* [Records shown]:
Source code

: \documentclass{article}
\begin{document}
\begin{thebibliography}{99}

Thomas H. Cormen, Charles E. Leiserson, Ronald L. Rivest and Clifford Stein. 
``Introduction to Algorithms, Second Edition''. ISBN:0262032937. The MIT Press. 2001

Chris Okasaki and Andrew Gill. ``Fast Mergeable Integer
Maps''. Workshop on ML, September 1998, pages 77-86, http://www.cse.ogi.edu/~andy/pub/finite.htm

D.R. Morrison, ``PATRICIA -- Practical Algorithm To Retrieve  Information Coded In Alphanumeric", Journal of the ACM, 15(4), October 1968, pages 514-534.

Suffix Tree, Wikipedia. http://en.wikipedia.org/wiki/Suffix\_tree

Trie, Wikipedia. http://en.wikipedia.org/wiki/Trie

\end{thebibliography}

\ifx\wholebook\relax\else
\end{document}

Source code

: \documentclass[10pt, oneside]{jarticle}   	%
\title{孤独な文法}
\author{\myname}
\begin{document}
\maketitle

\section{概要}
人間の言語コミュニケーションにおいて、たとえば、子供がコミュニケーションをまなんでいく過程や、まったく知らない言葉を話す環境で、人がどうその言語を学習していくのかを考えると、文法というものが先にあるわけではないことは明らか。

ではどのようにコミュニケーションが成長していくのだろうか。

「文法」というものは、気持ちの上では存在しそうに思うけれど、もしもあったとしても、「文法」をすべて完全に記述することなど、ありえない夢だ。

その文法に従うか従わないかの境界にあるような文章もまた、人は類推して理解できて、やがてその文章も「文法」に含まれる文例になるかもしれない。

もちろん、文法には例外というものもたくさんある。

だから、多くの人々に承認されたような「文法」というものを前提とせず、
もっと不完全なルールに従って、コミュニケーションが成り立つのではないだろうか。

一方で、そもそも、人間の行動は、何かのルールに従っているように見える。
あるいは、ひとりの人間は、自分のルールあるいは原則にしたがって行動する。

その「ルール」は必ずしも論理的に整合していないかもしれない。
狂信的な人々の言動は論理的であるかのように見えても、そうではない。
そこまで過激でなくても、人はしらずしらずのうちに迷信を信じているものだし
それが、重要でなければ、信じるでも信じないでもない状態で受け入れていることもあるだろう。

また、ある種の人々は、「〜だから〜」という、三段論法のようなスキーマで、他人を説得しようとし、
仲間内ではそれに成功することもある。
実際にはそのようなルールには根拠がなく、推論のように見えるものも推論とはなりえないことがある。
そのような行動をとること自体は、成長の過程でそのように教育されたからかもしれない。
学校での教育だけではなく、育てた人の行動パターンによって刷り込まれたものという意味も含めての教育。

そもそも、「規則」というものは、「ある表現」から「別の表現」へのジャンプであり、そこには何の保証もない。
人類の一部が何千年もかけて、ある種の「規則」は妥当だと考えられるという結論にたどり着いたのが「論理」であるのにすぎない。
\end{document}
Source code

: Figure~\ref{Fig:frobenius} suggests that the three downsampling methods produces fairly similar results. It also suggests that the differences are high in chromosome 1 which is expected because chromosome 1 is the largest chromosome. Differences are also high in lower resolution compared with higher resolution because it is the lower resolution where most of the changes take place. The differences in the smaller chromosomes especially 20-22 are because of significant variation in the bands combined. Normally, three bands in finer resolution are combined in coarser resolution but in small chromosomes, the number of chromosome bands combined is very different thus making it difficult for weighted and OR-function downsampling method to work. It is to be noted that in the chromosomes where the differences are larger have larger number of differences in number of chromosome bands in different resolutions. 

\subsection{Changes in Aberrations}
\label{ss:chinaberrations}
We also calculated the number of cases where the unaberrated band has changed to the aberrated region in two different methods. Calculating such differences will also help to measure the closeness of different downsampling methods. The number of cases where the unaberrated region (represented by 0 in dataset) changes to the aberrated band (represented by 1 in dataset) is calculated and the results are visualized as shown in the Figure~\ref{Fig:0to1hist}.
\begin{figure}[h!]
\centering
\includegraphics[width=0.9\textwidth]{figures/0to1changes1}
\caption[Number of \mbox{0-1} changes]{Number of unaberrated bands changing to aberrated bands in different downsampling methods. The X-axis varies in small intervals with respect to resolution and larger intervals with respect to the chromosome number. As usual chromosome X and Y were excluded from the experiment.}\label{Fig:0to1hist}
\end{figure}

...

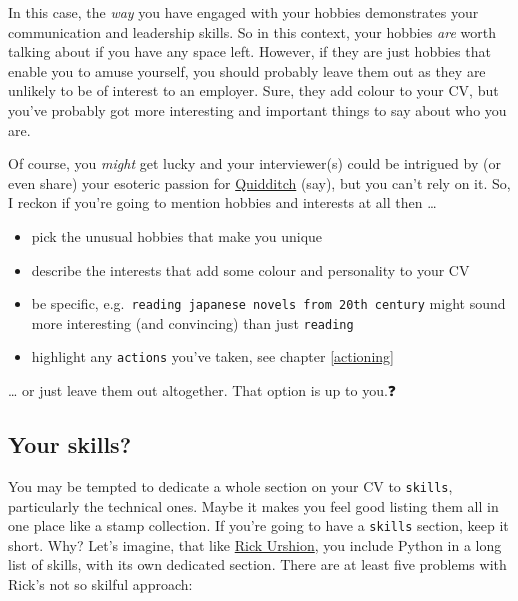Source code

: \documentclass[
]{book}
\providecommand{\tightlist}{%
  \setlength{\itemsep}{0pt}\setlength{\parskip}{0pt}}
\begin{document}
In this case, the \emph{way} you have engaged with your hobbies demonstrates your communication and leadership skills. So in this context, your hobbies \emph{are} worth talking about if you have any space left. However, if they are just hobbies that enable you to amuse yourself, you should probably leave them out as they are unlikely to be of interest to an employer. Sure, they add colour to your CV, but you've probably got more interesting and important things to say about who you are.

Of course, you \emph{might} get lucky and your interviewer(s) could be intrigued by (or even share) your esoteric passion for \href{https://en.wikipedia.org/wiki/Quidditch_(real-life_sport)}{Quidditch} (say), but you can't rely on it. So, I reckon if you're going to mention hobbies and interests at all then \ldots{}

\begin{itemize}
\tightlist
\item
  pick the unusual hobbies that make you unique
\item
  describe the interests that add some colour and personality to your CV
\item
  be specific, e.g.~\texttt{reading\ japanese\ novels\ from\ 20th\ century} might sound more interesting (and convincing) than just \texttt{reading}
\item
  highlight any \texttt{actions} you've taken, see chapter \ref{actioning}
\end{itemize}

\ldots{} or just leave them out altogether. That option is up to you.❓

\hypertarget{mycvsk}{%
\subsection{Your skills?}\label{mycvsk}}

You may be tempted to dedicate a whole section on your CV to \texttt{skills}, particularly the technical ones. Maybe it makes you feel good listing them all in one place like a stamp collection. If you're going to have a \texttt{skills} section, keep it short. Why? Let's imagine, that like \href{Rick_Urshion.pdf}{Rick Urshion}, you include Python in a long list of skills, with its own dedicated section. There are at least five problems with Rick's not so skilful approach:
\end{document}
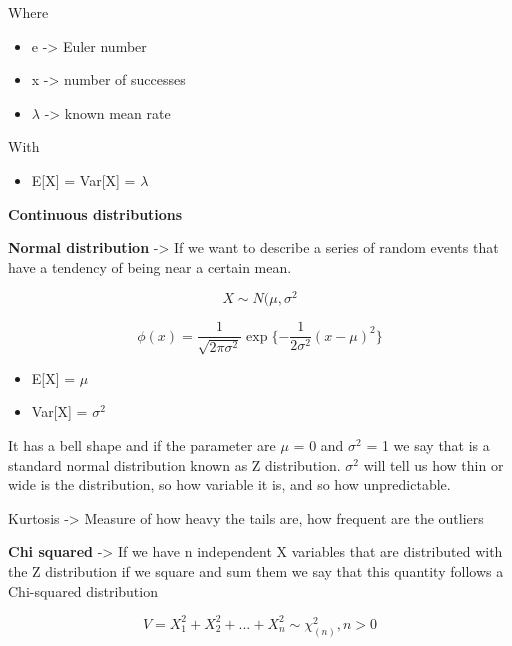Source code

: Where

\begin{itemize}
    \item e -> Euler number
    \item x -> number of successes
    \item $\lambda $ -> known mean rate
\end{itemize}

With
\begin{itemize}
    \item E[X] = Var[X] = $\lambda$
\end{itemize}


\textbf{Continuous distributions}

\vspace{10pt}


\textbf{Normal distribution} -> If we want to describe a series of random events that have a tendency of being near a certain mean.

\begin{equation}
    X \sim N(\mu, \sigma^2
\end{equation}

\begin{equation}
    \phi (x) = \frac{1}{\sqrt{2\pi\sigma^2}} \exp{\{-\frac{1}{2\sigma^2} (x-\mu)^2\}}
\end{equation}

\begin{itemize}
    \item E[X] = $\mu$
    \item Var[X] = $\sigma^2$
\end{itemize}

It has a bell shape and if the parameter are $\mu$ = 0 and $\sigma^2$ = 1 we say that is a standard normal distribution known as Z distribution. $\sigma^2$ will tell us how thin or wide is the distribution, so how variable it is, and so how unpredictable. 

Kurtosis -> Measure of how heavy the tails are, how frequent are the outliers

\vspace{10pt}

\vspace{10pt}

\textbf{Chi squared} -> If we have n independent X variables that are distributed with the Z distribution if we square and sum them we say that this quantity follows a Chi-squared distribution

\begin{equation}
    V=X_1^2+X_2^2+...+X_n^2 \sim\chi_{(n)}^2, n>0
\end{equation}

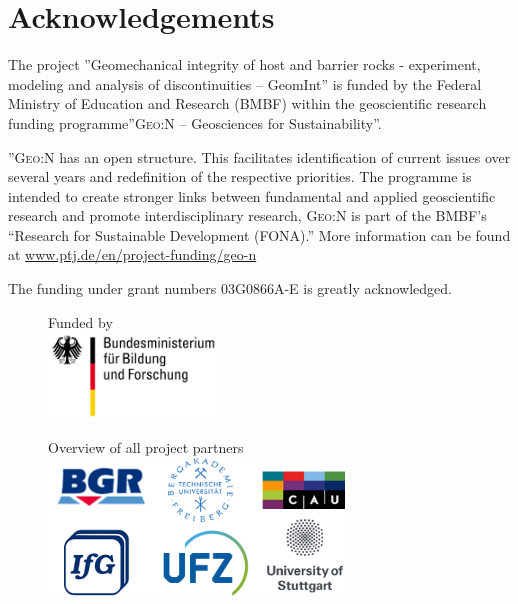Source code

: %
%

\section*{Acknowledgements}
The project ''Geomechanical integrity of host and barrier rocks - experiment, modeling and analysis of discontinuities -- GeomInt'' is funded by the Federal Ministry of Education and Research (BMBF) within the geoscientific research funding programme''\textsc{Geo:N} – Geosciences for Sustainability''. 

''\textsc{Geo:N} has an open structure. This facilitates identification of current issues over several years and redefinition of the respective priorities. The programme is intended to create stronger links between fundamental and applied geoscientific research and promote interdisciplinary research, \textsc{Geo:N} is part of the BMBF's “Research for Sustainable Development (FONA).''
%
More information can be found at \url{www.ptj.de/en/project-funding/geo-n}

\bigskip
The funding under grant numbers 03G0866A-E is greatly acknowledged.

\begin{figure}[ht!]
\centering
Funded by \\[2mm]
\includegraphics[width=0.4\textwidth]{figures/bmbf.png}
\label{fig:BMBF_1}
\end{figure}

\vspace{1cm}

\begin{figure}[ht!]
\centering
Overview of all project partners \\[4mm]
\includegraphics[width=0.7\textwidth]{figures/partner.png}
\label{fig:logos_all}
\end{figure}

* * *

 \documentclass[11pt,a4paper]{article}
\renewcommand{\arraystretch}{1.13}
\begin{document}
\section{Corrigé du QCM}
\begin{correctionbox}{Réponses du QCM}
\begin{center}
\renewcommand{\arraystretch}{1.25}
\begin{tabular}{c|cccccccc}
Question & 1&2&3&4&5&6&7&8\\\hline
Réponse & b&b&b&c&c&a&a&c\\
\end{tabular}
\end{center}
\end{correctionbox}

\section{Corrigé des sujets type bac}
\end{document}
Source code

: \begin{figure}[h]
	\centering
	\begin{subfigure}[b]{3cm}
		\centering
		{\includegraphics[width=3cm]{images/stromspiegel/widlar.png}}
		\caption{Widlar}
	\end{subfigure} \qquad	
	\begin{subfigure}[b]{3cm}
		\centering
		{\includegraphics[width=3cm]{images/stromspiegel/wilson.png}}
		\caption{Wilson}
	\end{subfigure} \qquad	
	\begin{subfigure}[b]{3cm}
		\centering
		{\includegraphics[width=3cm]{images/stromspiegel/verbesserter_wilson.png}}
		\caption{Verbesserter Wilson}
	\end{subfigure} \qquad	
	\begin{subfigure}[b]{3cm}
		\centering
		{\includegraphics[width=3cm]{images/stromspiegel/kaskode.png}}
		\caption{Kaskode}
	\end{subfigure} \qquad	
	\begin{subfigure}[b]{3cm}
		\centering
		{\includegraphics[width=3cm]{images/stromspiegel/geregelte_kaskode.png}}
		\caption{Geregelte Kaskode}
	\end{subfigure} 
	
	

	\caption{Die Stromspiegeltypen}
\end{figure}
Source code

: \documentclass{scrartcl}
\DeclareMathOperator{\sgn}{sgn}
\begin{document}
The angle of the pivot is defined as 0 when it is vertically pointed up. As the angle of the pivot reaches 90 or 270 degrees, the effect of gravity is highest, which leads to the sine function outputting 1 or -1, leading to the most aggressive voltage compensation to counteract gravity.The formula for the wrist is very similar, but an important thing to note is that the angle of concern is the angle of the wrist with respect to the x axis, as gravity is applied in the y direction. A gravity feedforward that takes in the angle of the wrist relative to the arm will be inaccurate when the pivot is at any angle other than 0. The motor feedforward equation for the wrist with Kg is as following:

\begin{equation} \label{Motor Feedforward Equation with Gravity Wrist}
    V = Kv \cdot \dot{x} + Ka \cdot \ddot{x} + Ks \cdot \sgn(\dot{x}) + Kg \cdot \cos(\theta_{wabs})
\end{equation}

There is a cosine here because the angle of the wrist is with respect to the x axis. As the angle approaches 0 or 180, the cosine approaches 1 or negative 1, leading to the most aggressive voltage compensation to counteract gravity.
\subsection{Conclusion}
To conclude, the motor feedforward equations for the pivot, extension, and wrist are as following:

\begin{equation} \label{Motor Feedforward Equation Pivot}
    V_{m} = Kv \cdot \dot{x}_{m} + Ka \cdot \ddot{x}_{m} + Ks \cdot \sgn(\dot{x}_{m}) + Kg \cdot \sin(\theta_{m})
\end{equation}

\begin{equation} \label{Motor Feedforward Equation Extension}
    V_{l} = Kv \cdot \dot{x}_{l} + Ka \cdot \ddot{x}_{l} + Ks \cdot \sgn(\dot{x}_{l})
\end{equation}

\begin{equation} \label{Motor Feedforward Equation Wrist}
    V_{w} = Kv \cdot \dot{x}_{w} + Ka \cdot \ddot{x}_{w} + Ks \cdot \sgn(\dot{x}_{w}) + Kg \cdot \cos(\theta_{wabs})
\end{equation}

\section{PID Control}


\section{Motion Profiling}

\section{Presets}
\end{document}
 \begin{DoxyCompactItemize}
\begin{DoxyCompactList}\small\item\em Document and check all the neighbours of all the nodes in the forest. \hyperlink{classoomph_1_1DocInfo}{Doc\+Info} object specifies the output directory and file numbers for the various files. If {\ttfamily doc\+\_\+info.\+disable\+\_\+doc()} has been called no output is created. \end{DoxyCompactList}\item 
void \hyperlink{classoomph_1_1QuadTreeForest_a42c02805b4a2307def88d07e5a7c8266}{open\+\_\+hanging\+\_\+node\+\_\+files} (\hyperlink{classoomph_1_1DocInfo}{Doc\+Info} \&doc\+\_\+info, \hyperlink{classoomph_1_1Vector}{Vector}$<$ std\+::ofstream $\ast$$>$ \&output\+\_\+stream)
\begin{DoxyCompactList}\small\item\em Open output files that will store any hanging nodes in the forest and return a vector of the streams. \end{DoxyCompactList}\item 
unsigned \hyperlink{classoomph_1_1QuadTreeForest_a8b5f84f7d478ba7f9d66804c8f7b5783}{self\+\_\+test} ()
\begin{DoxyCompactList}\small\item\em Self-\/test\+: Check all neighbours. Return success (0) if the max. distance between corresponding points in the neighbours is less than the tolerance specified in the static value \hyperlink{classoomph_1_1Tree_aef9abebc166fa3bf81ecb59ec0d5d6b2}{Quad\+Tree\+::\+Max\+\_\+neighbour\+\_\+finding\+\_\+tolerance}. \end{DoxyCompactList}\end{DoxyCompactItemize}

* [Work instruction]:
Your task is to copy each line of the data above that holds "tightlist".

* [Answer to this task]:
\providecommand{\tightlist}{%
\tightlist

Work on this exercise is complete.